(Provided records Opens)
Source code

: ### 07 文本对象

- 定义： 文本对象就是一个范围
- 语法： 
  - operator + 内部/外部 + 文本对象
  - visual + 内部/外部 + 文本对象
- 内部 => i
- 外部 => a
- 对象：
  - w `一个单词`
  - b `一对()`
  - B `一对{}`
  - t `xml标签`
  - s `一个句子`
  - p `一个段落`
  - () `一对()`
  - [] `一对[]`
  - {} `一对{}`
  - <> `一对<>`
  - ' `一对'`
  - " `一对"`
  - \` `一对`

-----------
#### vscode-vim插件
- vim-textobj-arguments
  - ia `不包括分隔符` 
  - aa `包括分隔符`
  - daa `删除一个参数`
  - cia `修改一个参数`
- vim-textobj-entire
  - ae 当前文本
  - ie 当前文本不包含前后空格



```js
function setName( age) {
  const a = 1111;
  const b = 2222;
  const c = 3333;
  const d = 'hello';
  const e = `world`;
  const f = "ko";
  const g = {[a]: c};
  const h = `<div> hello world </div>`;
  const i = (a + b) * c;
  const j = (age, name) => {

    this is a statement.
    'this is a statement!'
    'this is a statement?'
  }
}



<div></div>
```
(Provided records Closes)
Activity
Output the entries exactly. Leave nothing out.

Answer space
Source code

: ### 07 文本对象

- 定义： 文本对象就是一个范围
- 语法： 
  - operator + 内部/外部 + 文本对象
  - visual + 内部/外部 + 文本对象
- 内部 => i
- 外部 => a
- 对象：
  - w `一个单词`
  - b `一对()`
  - B `一对{}`
  - t `xml标签`
  - s `一个句子`
  - p `一个段落`
  - () `一对()`
  - [] `一对[]`
  - {} `一对{}`
  - <> `一对<>`
  - ' `一对'`
  - " `一对"`
  - \` `一对`

-----------
#### vscode-vim插件
- vim-textobj-arguments
  - ia `不包括分隔符` 
  - aa `包括分隔符`
  - daa `删除一个参数`
  - cia `修改一个参数`
- vim-textobj-entire
  - ae 当前文本
  - ie 当前文本不包含前后空格



```js
function setName( age) {
  const a = 1111;
  const b = 2222;
  const c = 3333;
  const d = 'hello';
  const e = `world`;
  const f = "ko";
  const g = {[a]: c};
  const h = `<div> hello world </div>`;
  const i = (a + b) * c;
  const j = (age, name) => {

    this is a statement.
    'this is a statement!'
    'this is a statement?'
  }
}



<div></div>
```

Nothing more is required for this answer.